[MATERIAL SHOWN — start]

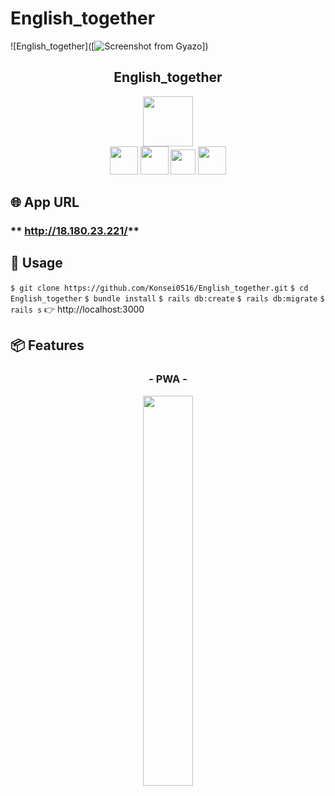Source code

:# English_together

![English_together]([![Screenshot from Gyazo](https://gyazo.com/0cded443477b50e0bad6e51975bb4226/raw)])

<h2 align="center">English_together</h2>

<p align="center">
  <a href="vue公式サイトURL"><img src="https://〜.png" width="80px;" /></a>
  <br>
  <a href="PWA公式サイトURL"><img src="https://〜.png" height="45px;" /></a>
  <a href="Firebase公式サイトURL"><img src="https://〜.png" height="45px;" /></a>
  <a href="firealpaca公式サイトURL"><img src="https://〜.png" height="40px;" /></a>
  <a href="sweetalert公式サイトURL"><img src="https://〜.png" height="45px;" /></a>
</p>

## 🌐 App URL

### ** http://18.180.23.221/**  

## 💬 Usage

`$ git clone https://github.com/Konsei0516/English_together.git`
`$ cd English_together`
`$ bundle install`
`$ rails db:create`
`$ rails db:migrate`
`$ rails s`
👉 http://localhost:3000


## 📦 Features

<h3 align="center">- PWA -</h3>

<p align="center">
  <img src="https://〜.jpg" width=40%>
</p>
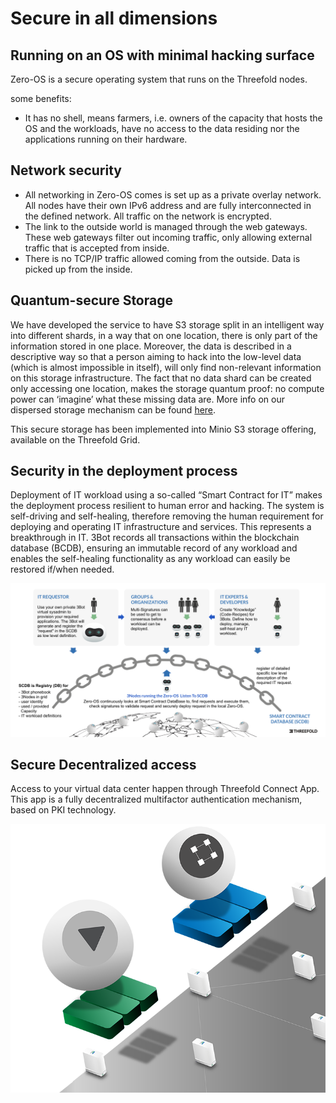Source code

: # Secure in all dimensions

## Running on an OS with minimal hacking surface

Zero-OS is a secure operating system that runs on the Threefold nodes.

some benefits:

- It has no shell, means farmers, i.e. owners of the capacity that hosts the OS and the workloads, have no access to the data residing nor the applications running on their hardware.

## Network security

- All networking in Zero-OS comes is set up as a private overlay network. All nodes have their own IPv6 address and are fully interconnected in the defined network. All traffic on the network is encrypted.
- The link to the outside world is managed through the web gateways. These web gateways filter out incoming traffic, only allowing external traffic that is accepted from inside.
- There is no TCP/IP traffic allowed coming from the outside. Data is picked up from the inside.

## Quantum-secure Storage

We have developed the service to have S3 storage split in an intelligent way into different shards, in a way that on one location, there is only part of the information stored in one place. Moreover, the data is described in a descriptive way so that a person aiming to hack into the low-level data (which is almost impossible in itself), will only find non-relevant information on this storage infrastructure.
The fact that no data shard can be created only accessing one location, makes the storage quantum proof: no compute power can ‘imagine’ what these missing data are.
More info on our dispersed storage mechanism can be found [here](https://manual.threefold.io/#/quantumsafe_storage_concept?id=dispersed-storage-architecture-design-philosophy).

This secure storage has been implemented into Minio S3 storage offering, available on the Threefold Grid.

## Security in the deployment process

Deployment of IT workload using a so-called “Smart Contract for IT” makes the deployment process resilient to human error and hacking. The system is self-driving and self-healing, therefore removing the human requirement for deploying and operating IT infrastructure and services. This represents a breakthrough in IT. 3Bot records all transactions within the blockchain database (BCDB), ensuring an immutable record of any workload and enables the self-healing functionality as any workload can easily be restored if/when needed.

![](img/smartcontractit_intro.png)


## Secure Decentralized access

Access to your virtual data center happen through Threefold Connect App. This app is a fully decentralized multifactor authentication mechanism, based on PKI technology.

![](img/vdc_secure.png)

[MATERIAL SHOWN — finish]

### EXERCISE AIM
Consider the entries above and return each line with the string "hacking".

### ANSWER TO THIS EXERCISE
## Running on an OS with minimal hacking surface
Deployment of IT workload using a so-called “Smart Contract for IT” makes the deployment process resilient to human error and hacking. The system is self-driving and self-healing, therefore removing the human requirement for deploying and operating IT infrastructure and services. This represents a breakthrough in IT. 3Bot records all transactions within the blockchain database (BCDB), ensuring an immutable record of any workload and enables the self-healing functionality as any workload can easily be restored if/when needed.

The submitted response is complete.